Ever notice how some workplaces tend to be rife with overweight, unhealthy workers, while others seem to be overflowing with fit, energetic people? Turns out, it might not be a coincidence. The choices your co-workers make can influence you too; so if your co-workers are making unhealthy food choices and avoiding exercise, you’re more likely to do the same. Female workers have reported feeling pressure from co-workers to break their diets, and numerous studies have shown the influence that social support -- or the lack of it -- can have on diet success.
Whether you’re the boss, a manager or one of many employees at your workplace, you can have an impact on the overall culture of health at your workplace. By taking some steps to improve your own health, you could find that others will do the same.

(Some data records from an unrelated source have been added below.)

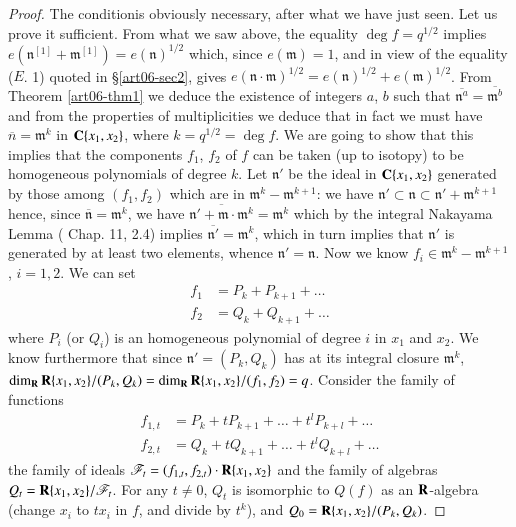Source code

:\begin{proof}
The condition\pageoriginale is obviously necessary, after what we have just seen. Let us prove it sufficient. From what we saw above, the equality $\deg f = q^{1/2}$ implies $e(\mathfrak{n}^{[1]} + \mathfrak{m}^{[1]}) = e(\mathfrak{n})^{1/2}$ which, since $e(\mathfrak{m}) =1$, and in view of the equality ($E$. 1) quoted in \S \ref{art06-sec2}, gives $e(\mathfrak{n} \cdot \mathfrak{m})^{1/2} = e(\mathfrak{n})^{1/2}+ e(\mathfrak{m})^{1/2}$. From Theorem \ref{art06-thm1} we deduce the existence of integers $a$, $b$ such that $\overline{\mathfrak{n}^a} = \overline{\mathfrak{m}^b}$ and from the properties of multiplicities we deduce that in fact we must have $\overline{n} = \mathfrak{m}^k$ in $\mathbf{C} \{x_1, x_2\}$, where $k = q^{1/2} = \deg f$. We are going to show that this implies that the components $f_1$, $f_2$ of $f$ can be taken (up to isotopy) to be homogeneous polynomials of degree $k$. Let $\mathfrak{n}'$ be the ideal in $\mathbf{C}\{x_1, x_2\}$ generated by those among $(f_1, f_2)$ which are in $\mathfrak{m}^k - \mathfrak{m}^{k+1}$: we have $\mathfrak{n}' \subset \mathfrak{n} \subset \mathfrak{n}' + \mathfrak{m}^{k+1}$ hence, since $\overline{\mathfrak{n}} = \mathfrak{m}^k$, we have $\overline{\mathfrak{n}' + \mathfrak{m} \cdot \mathfrak{m}^k} = \mathfrak{m}^k$ which by the integral Nakayama Lemma (\cite{art06-keyC.E.W.} Chap. 11, 2.4)  implies $\overline{\mathfrak{n}'} = \mathfrak{m}^k$, which in turn implies that $\mathfrak{n}'$ is generated by at least two elements, whence $\mathfrak{n}' =\mathfrak{n}$. Now we know $f_i \in \mathfrak{m}^k - \mathfrak{m}^{k+1}$, $i =1,2$. We can set 
\begin{align*}
f_1 & = P_k + P_{k+1} + \ldots \\
f_2 & = Q_k + Q_{k+1} + \ldots 
\end{align*}
where $P_i$ (or $Q_i$) is an homogeneous polynomial of degree $i$ in $x_1$ and $x_2$. We know furthermore that since $\mathfrak{n}' = (P_k, Q_k)$ has at its integral closure $\mathfrak{m}^k$, $\dim_{\mathbf{R}} \mathbf{R} \{x_1, x_2\} / (P_k, Q_k) = \dim_{\mathbf{R}} \mathbf{R} \{x_1, x_2\}/ (f_1, f_2) = q$. Consider the family of functions
\begin{align*}
f_{1,t} & = P_k + t P_{k+1} + \ldots + t^l P_{k+l} + \ldots \\
f_{2,t} & = Q_k + t Q_{k+1} + \ldots + t^l Q_{k+l} + \ldots 
\end{align*} 
the family of ideals $\mathscr{F}_t = (f_{1,t}, f_{2,t}) \cdot \mathbf{R} \{x_1, x_2\}$ and the family of algebras $Q_t = \mathbf{R} \{x_1, x_2\} / \mathscr{F}_t$. For any $t \neq 0$, $Q_t$ is isomorphic to $Q(f)$ as an $\mathbf{R}$-algebra (change $x_i$ to $tx_i$ in $f$, and divide by $t^k$), and $Q_0= \mathbf{R} \{x_1, x_2\} / (P_k, Q_k)$.


\end{proof}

Do a simple exercise routine on your lunch break, and invite others to join you. You might be surprised at the power of suggestion. Ideally, you’ll have at least one co-worker who’s willing to lead the charge with you and walk, jog, cycle or attend a class on your lunch break on a regular basis. As you begin to make that workout a routine, encourage others to join you.
Of course, you’ll need to be sensitive to each co-worker’s schedule, so you know when’s the right time to ask. If you know that Linda from accounting has a heavy day on Tuesdays but a light one on Wednesdays, for example, ask her to start joining you on your Wednesday walks.

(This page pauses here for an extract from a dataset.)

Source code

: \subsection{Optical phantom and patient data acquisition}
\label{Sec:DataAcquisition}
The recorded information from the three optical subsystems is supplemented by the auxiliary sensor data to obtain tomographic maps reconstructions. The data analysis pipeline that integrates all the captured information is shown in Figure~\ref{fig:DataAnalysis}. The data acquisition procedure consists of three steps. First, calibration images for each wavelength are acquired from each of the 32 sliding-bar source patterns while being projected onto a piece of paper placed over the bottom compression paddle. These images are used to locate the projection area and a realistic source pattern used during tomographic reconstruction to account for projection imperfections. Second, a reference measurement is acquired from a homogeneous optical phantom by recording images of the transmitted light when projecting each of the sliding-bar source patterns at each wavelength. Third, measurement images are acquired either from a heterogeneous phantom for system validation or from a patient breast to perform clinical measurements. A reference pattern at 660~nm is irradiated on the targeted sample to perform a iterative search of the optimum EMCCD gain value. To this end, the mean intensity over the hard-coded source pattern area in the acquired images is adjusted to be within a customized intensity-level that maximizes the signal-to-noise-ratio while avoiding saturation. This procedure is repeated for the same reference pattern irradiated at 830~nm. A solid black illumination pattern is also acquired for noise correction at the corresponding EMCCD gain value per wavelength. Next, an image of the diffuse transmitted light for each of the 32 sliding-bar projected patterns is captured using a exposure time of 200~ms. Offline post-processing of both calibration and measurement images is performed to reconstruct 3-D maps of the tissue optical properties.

Sign up for an active event for a cause. If you have a co-worker who’s battled a certain illness, you might sign up for a fun run that raises money for the cause. If your workplace deals with a certain population, you might also take part in an event that raises funds for other services that support that population. For example, if you work with kids, sign up for a pledge walk that raises money for foster kids. Then set a schedule that has everyone "training" a couple days a week on your lunch break or after work. Once you’ve gotten into the training groove and you’ve completed the event, you’ll have established a healthy pattern that you can suggest you all continue.
Create facilities for health and wellness. If you’re the boss, the sky’s the limit. You might invite a yoga instructor in for a weekly session, or award points for people who participate in your workplace walking group. You might even turn part of your workplace into a workout facility with weights, mats and shower facilities workers can use throughout the day. When workers see you using the facilities during the work day, they’ll get the signal that it’s OK for them to do the same.

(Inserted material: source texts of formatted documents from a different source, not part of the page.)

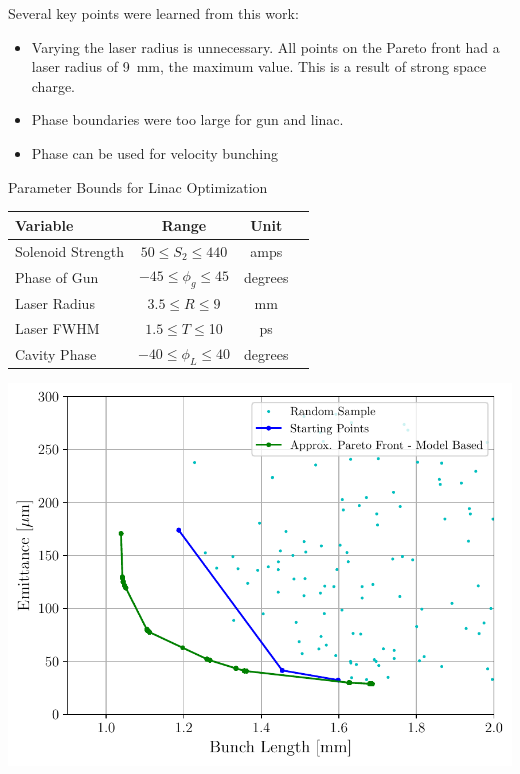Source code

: \documentclass[portrait,final,paperwidth=92cm, paperheight=152cm,  fontscale=0.277]{baposter}
\begin{document}
\begin{poster}
{\begin{center}
\begin{minipage}{0.5\textwidth}
Several key points were learned from this work:
\begin{itemize}
	\itemsep0em
	\item Varying the laser radius is unnecessary. 
	All points on the Pareto front	had a laser radius of \SI{9}{mm}, the maximum value. This is a result of strong space charge.
	\item Phase boundaries were too large for gun and linac.
	\item Phase can be used for velocity bunching	
\end{itemize}
		
\vspace{3em}
		\begin{singlespace}
			\centering
			
			Parameter Bounds for Linac Optimization
			
			\begin{tabular}{ l *{3}{c}}
				\hline%
				\textbf{Variable} & \textbf{Range} & \textbf{Unit} \\
				\hline%
				Solenoid Strength & $ 50 \le S_2 \le 440$  & amps \\
				Phase of Gun & $-45 \le \phi_g \le 45$  & degrees \\
				Laser Radius  & $3.5 \le R \le 9$  & mm \\
				Laser FWHM & $1.5 \le T \le $10  & ps \\
				Cavity Phase & $-40 \le \phi_L \le 40$  & degrees \\
				\hline%
			\end{tabular}
		\end{singlespace}
	\end{minipage}\hspace{1em}
	\begin{minipage}{0.48\textwidth}
		\centering
		\includegraphics[width=1\textwidth]{THPMF049f2}
		

\end{minipage}
\end{center}}
\end{poster}
\end{document}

Encourage healthy food habits. The sweet treats are not likely to disappear all together, but you could set a good example by bringing in alternatives to the donuts, cakes and cookies that so often get passed around. Even if you’re the only one eating them, having fruits, veggies or low-carb snacks around your work area will help you avoid the other, unhealthy options. If you’re a manager or boss, you could even get vocal about limiting the number of treats brought in, or ask people to limit the group treats to one day a week.
Changing a workplace culture that is rooted in unhealthy foods and lack of exercise is not easy, but by taking some simple steps, you might find that more people are interested in changing their habits than you previously thought.